WHAT YOU HAVE TO DO —
In full and without alteration, write out the lines below.

EXTRACTED DATA —
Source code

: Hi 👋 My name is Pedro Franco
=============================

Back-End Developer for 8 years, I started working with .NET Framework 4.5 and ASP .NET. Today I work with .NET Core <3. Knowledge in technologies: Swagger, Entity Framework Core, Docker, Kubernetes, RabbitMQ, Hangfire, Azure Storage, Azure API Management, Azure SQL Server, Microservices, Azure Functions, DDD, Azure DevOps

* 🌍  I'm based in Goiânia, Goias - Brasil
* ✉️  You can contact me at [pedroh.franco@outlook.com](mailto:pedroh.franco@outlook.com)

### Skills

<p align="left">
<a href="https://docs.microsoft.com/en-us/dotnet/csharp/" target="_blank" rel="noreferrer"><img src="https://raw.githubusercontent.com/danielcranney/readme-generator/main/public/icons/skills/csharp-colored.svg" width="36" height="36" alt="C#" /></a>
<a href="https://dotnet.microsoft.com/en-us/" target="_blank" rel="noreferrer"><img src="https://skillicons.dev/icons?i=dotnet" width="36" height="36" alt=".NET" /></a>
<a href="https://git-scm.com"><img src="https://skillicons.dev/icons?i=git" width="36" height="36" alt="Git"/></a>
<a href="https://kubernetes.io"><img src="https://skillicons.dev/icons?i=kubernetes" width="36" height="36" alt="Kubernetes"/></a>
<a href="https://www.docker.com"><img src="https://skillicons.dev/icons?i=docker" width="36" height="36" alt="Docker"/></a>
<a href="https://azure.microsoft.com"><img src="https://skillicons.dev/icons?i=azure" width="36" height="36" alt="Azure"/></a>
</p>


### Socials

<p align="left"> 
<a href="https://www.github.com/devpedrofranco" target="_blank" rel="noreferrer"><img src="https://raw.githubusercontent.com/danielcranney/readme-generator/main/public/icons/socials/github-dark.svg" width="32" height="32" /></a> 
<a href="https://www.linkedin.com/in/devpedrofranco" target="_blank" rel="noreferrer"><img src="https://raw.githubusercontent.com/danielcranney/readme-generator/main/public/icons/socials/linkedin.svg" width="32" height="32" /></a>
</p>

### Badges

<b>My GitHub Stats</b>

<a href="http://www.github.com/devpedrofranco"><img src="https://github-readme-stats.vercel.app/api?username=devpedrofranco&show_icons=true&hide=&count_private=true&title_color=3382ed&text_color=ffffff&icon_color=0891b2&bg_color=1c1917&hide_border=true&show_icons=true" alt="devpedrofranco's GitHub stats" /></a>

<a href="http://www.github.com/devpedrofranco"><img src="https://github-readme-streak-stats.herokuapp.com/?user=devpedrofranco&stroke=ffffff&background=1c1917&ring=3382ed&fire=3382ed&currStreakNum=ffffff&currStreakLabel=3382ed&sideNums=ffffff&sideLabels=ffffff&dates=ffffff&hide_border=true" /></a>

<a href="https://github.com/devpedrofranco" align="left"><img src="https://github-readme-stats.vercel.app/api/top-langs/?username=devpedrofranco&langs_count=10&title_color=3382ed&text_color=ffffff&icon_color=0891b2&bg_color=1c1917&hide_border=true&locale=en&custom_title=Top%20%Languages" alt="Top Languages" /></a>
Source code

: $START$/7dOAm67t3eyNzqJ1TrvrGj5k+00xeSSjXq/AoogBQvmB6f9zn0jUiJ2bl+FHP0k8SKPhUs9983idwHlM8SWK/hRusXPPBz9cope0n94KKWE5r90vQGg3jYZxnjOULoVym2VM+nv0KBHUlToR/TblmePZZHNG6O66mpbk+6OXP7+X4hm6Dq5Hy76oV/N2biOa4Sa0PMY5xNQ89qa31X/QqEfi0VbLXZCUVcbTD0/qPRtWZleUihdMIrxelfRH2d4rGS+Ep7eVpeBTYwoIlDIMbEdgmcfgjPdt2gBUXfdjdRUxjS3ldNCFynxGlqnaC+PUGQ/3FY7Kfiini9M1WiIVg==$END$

OUTPUT OF THE TASK —
Source code

: Hi 👋 My name is Pedro Franco
=============================

Back-End Developer for 8 years, I started working with .NET Framework 4.5 and ASP .NET. Today I work with .NET Core <3. Knowledge in technologies: Swagger, Entity Framework Core, Docker, Kubernetes, RabbitMQ, Hangfire, Azure Storage, Azure API Management, Azure SQL Server, Microservices, Azure Functions, DDD, Azure DevOps

* 🌍  I'm based in Goiânia, Goias - Brasil
* ✉️  You can contact me at [pedroh.franco@outlook.com](mailto:pedroh.franco@outlook.com)

### Skills

<p align="left">
<a href="https://docs.microsoft.com/en-us/dotnet/csharp/" target="_blank" rel="noreferrer"><img src="https://raw.githubusercontent.com/danielcranney/readme-generator/main/public/icons/skills/csharp-colored.svg" width="36" height="36" alt="C#" /></a>
<a href="https://dotnet.microsoft.com/en-us/" target="_blank" rel="noreferrer"><img src="https://skillicons.dev/icons?i=dotnet" width="36" height="36" alt=".NET" /></a>
<a href="https://git-scm.com"><img src="https://skillicons.dev/icons?i=git" width="36" height="36" alt="Git"/></a>
<a href="https://kubernetes.io"><img src="https://skillicons.dev/icons?i=kubernetes" width="36" height="36" alt="Kubernetes"/></a>
<a href="https://www.docker.com"><img src="https://skillicons.dev/icons?i=docker" width="36" height="36" alt="Docker"/></a>
<a href="https://azure.microsoft.com"><img src="https://skillicons.dev/icons?i=azure" width="36" height="36" alt="Azure"/></a>
</p>


### Socials

<p align="left"> 
<a href="https://www.github.com/devpedrofranco" target="_blank" rel="noreferrer"><img src="https://raw.githubusercontent.com/danielcranney/readme-generator/main/public/icons/socials/github-dark.svg" width="32" height="32" /></a> 
<a href="https://www.linkedin.com/in/devpedrofranco" target="_blank" rel="noreferrer"><img src="https://raw.githubusercontent.com/danielcranney/readme-generator/main/public/icons/socials/linkedin.svg" width="32" height="32" /></a>
</p>

### Badges

<b>My GitHub Stats</b>

<a href="http://www.github.com/devpedrofranco"><img src="https://github-readme-stats.vercel.app/api?username=devpedrofranco&show_icons=true&hide=&count_private=true&title_color=3382ed&text_color=ffffff&icon_color=0891b2&bg_color=1c1917&hide_border=true&show_icons=true" alt="devpedrofranco's GitHub stats" /></a>

<a href="http://www.github.com/devpedrofranco"><img src="https://github-readme-streak-stats.herokuapp.com/?user=devpedrofranco&stroke=ffffff&background=1c1917&ring=3382ed&fire=3382ed&currStreakNum=ffffff&currStreakLabel=3382ed&sideNums=ffffff&sideLabels=ffffff&dates=ffffff&hide_border=true" /></a>

<a href="https://github.com/devpedrofranco" align="left"><img src="https://github-readme-stats.vercel.app/api/top-langs/?username=devpedrofranco&langs_count=10&title_color=3382ed&text_color=ffffff&icon_color=0891b2&bg_color=1c1917&hide_border=true&locale=en&custom_title=Top%20%Languages" alt="Top Languages" /></a>
Source code

: $START$/7dOAm67t3eyNzqJ1TrvrGj5k+00xeSSjXq/AoogBQvmB6f9zn0jUiJ2bl+FHP0k8SKPhUs9983idwHlM8SWK/hRusXPPBz9cope0n94KKWE5r90vQGg3jYZxnjOULoVym2VM+nv0KBHUlToR/TblmePZZHNG6O66mpbk+6OXP7+X4hm6Dq5Hy76oV/N2biOa4Sa0PMY5xNQ89qa31X/QqEfi0VbLXZCUVcbTD0/qPRtWZleUihdMIrxelfRH2d4rGS+Ep7eVpeBTYwoIlDIMbEdgmcfgjPdt2gBUXfdjdRUxjS3ldNCFynxGlqnaC+PUGQ/3FY7Kfiini9M1WiIVg==$END$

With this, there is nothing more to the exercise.